Problem description: The records below must be transcribed exactly.

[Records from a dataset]

—————

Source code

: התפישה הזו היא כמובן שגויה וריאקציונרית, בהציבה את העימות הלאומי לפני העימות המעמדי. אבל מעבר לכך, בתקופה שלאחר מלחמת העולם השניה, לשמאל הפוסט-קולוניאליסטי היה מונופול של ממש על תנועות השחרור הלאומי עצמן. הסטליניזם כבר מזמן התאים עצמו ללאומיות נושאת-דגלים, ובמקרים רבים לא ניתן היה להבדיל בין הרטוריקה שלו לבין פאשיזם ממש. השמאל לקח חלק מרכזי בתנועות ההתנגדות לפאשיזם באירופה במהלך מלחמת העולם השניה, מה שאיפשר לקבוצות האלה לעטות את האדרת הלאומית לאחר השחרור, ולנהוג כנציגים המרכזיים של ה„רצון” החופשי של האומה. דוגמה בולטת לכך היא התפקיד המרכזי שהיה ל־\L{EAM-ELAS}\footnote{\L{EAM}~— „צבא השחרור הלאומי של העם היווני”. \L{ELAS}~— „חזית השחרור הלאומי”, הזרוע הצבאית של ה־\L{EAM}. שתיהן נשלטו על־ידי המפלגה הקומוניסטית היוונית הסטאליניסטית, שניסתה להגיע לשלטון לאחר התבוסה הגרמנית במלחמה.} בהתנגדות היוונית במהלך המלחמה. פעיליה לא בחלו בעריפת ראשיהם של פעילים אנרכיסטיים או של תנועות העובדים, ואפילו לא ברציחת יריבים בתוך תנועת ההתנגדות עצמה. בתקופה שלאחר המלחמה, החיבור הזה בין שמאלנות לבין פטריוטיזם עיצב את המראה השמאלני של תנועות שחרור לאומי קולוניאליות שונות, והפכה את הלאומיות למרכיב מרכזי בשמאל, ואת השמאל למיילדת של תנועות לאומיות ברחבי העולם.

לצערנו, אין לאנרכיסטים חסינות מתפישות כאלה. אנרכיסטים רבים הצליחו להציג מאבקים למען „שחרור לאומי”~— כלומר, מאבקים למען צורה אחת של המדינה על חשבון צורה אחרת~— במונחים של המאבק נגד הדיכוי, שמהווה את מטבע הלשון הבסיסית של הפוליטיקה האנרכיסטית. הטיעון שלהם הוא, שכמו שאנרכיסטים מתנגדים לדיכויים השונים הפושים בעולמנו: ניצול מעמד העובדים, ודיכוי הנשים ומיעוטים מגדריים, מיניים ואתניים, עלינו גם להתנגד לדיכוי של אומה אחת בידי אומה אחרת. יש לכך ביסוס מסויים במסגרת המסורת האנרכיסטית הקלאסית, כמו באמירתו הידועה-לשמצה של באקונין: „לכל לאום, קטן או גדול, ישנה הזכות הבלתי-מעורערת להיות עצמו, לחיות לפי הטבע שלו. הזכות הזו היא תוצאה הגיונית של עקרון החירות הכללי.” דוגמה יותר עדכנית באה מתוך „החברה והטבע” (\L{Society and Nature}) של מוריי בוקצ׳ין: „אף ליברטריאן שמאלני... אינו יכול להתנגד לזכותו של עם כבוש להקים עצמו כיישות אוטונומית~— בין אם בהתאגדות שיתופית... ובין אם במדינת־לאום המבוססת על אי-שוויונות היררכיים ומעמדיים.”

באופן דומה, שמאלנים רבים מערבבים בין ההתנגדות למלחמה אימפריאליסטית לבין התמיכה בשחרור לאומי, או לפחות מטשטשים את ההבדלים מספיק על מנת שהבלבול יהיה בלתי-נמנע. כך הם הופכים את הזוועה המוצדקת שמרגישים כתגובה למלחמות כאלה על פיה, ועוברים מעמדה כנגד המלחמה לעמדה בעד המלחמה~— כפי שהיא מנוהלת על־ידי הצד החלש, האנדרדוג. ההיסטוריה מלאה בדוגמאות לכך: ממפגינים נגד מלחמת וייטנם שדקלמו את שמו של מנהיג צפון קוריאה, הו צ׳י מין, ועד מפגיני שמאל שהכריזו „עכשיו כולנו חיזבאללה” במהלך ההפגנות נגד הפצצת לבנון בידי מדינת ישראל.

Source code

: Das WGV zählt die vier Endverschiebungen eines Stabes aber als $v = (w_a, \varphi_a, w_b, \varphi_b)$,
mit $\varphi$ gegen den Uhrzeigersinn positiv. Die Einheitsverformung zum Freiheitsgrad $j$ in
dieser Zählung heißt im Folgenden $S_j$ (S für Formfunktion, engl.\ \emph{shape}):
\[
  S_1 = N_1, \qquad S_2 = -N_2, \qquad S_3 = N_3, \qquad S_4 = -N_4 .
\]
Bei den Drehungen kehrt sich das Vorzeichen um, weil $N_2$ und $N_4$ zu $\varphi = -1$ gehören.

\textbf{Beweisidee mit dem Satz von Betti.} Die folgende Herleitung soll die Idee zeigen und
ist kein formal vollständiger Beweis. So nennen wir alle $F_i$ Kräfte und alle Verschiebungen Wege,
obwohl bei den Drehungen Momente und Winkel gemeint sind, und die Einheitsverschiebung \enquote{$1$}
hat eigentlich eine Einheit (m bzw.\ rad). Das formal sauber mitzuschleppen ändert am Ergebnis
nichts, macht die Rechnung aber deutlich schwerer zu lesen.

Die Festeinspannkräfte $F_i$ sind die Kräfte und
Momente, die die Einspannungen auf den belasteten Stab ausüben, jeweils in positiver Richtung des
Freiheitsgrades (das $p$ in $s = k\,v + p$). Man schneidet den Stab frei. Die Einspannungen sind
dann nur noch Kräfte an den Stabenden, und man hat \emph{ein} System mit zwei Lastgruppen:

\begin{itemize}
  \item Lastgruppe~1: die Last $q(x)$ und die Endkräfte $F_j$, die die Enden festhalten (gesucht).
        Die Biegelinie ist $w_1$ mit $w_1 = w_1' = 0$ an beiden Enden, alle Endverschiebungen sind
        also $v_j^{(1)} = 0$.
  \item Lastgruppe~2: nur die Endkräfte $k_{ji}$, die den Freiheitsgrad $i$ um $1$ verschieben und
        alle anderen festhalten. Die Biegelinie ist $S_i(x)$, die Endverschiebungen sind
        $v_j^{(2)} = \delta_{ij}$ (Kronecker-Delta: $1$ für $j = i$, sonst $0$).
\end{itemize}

—————

Exercise answer:
Source code

: התפישה הזו היא כמובן שגויה וריאקציונרית, בהציבה את העימות הלאומי לפני העימות המעמדי. אבל מעבר לכך, בתקופה שלאחר מלחמת העולם השניה, לשמאל הפוסט-קולוניאליסטי היה מונופול של ממש על תנועות השחרור הלאומי עצמן. הסטליניזם כבר מזמן התאים עצמו ללאומיות נושאת-דגלים, ובמקרים רבים לא ניתן היה להבדיל בין הרטוריקה שלו לבין פאשיזם ממש. השמאל לקח חלק מרכזי בתנועות ההתנגדות לפאשיזם באירופה במהלך מלחמת העולם השניה, מה שאיפשר לקבוצות האלה לעטות את האדרת הלאומית לאחר השחרור, ולנהוג כנציגים המרכזיים של ה„רצון” החופשי של האומה. דוגמה בולטת לכך היא התפקיד המרכזי שהיה ל־\L{EAM-ELAS}\footnote{\L{EAM}~— „צבא השחרור הלאומי של העם היווני”. \L{ELAS}~— „חזית השחרור הלאומי”, הזרוע הצבאית של ה־\L{EAM}. שתיהן נשלטו על־ידי המפלגה הקומוניסטית היוונית הסטאליניסטית, שניסתה להגיע לשלטון לאחר התבוסה הגרמנית במלחמה.} בהתנגדות היוונית במהלך המלחמה. פעיליה לא בחלו בעריפת ראשיהם של פעילים אנרכיסטיים או של תנועות העובדים, ואפילו לא ברציחת יריבים בתוך תנועת ההתנגדות עצמה. בתקופה שלאחר המלחמה, החיבור הזה בין שמאלנות לבין פטריוטיזם עיצב את המראה השמאלני של תנועות שחרור לאומי קולוניאליות שונות, והפכה את הלאומיות למרכיב מרכזי בשמאל, ואת השמאל למיילדת של תנועות לאומיות ברחבי העולם.

לצערנו, אין לאנרכיסטים חסינות מתפישות כאלה. אנרכיסטים רבים הצליחו להציג מאבקים למען „שחרור לאומי”~— כלומר, מאבקים למען צורה אחת של המדינה על חשבון צורה אחרת~— במונחים של המאבק נגד הדיכוי, שמהווה את מטבע הלשון הבסיסית של הפוליטיקה האנרכיסטית. הטיעון שלהם הוא, שכמו שאנרכיסטים מתנגדים לדיכויים השונים הפושים בעולמנו: ניצול מעמד העובדים, ודיכוי הנשים ומיעוטים מגדריים, מיניים ואתניים, עלינו גם להתנגד לדיכוי של אומה אחת בידי אומה אחרת. יש לכך ביסוס מסויים במסגרת המסורת האנרכיסטית הקלאסית, כמו באמירתו הידועה-לשמצה של באקונין: „לכל לאום, קטן או גדול, ישנה הזכות הבלתי-מעורערת להיות עצמו, לחיות לפי הטבע שלו. הזכות הזו היא תוצאה הגיונית של עקרון החירות הכללי.” דוגמה יותר עדכנית באה מתוך „החברה והטבע” (\L{Society and Nature}) של מוריי בוקצ׳ין: „אף ליברטריאן שמאלני... אינו יכול להתנגד לזכותו של עם כבוש להקים עצמו כיישות אוטונומית~— בין אם בהתאגדות שיתופית... ובין אם במדינת־לאום המבוססת על אי-שוויונות היררכיים ומעמדיים.”

באופן דומה, שמאלנים רבים מערבבים בין ההתנגדות למלחמה אימפריאליסטית לבין התמיכה בשחרור לאומי, או לפחות מטשטשים את ההבדלים מספיק על מנת שהבלבול יהיה בלתי-נמנע. כך הם הופכים את הזוועה המוצדקת שמרגישים כתגובה למלחמות כאלה על פיה, ועוברים מעמדה כנגד המלחמה לעמדה בעד המלחמה~— כפי שהיא מנוהלת על־ידי הצד החלש, האנדרדוג. ההיסטוריה מלאה בדוגמאות לכך: ממפגינים נגד מלחמת וייטנם שדקלמו את שמו של מנהיג צפון קוריאה, הו צ׳י מין, ועד מפגיני שמאל שהכריזו „עכשיו כולנו חיזבאללה” במהלך ההפגנות נגד הפצצת לבנון בידי מדינת ישראל.

Source code

: Das WGV zählt die vier Endverschiebungen eines Stabes aber als $v = (w_a, \varphi_a, w_b, \varphi_b)$,
mit $\varphi$ gegen den Uhrzeigersinn positiv. Die Einheitsverformung zum Freiheitsgrad $j$ in
dieser Zählung heißt im Folgenden $S_j$ (S für Formfunktion, engl.\ \emph{shape}):
\[
  S_1 = N_1, \qquad S_2 = -N_2, \qquad S_3 = N_3, \qquad S_4 = -N_4 .
\]
Bei den Drehungen kehrt sich das Vorzeichen um, weil $N_2$ und $N_4$ zu $\varphi = -1$ gehören.

\textbf{Beweisidee mit dem Satz von Betti.} Die folgende Herleitung soll die Idee zeigen und
ist kein formal vollständiger Beweis. So nennen wir alle $F_i$ Kräfte und alle Verschiebungen Wege,
obwohl bei den Drehungen Momente und Winkel gemeint sind, und die Einheitsverschiebung \enquote{$1$}
hat eigentlich eine Einheit (m bzw.\ rad). Das formal sauber mitzuschleppen ändert am Ergebnis
nichts, macht die Rechnung aber deutlich schwerer zu lesen.

Die Festeinspannkräfte $F_i$ sind die Kräfte und
Momente, die die Einspannungen auf den belasteten Stab ausüben, jeweils in positiver Richtung des
Freiheitsgrades (das $p$ in $s = k\,v + p$). Man schneidet den Stab frei. Die Einspannungen sind
dann nur noch Kräfte an den Stabenden, und man hat \emph{ein} System mit zwei Lastgruppen:

\begin{itemize}
  \item Lastgruppe~1: die Last $q(x)$ und die Endkräfte $F_j$, die die Enden festhalten (gesucht).
        Die Biegelinie ist $w_1$ mit $w_1 = w_1' = 0$ an beiden Enden, alle Endverschiebungen sind
        also $v_j^{(1)} = 0$.
  \item Lastgruppe~2: nur die Endkräfte $k_{ji}$, die den Freiheitsgrad $i$ um $1$ verschieben und
        alle anderen festhalten. Die Biegelinie ist $S_i(x)$, die Endverschiebungen sind
        $v_j^{(2)} = \delta_{ij}$ (Kronecker-Delta: $1$ für $j = i$, sonst $0$).
\end{itemize}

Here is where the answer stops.